What is the meaning of “six hours of emergency care” for cerebral infarction?

The mechanism of cerebral infarction is the interruption of blood flow, brain tissue damage due to ischemia and hypoxia, which will inevitably lead to necrosis after a certain period of time. Therefore, the key to treating cerebral infarction is to reopen blood vessels and restore blood flow, which requires drug thrombolysis or mechanical thrombolysis. However, not all patients are suitable for thrombolysis or thrombolysis, because there is also a time window problem, that is, within six hours of the onset of drug thrombolysis or mechanical thrombolysis has the best effect and the lowest risk, so it is called cerebral infarction “emergency golden six hours”. According to the statistics of large number of cases abroad: patients who have thrombolysis or thrombus extraction within six hours of the onset of cerebral infarction, the overall mortality rate is reduced by 4 times, and the disability rate is reduced by 4.4 times; while the risk of cerebral hemorrhage is increased by 8%, of which 2% of them are aggravated or die. The risk to the patient is far less than the risk of the natural course of the disease itself. Also, even in patients with an onset of six hours or less, the earlier the treatment, the better the outcome and the lower the risk, so the treatment of cerebral infarction must be a race against time, and time is of the essence. In patients with an onset of more than six hours, the risk of cerebral hemorrhage complicating mechanical retrieval of the thrombus increases year-on-year as time goes on.
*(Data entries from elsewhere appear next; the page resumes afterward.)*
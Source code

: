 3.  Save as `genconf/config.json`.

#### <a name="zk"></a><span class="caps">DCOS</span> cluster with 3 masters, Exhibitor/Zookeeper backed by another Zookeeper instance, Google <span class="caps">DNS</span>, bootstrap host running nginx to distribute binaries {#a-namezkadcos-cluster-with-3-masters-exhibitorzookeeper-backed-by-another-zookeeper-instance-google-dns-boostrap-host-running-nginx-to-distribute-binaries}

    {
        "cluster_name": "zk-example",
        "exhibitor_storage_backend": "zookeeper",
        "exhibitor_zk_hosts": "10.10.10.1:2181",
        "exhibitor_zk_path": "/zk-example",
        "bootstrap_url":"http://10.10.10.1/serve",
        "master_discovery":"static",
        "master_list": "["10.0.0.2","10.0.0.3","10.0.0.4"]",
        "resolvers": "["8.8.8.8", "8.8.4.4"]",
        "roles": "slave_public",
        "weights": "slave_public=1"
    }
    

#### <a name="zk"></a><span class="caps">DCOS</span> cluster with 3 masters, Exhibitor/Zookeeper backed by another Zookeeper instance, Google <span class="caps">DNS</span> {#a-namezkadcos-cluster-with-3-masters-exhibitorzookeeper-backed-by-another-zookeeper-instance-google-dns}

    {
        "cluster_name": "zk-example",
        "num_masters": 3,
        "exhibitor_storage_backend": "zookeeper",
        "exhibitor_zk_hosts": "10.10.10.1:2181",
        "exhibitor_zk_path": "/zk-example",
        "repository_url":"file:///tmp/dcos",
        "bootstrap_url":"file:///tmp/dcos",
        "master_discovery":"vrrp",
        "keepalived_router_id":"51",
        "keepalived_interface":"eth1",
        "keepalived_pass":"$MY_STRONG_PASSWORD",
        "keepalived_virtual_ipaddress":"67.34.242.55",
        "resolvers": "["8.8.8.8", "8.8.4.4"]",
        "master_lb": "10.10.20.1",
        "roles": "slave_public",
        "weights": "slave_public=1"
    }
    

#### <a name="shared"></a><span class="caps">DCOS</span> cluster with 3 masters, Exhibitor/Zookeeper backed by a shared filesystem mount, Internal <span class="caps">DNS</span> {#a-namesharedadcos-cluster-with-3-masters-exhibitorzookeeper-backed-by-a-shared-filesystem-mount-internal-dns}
However, in recent years, the interventional devices have improved greatly, stent thrombolysis, special catheter thrombolysis and other means are becoming more and more mature, for more than six hours or even three days of the onset of the patient, especially the condition is very dangerous, the degree of disability is expected to be more serious, in the case of informed consent of the patient or the client, mechanical thrombolysis can also be carried out, which not only greatly reduce the mortality rate of the patient, but also reduces the rate of disability, and improves the quality of life.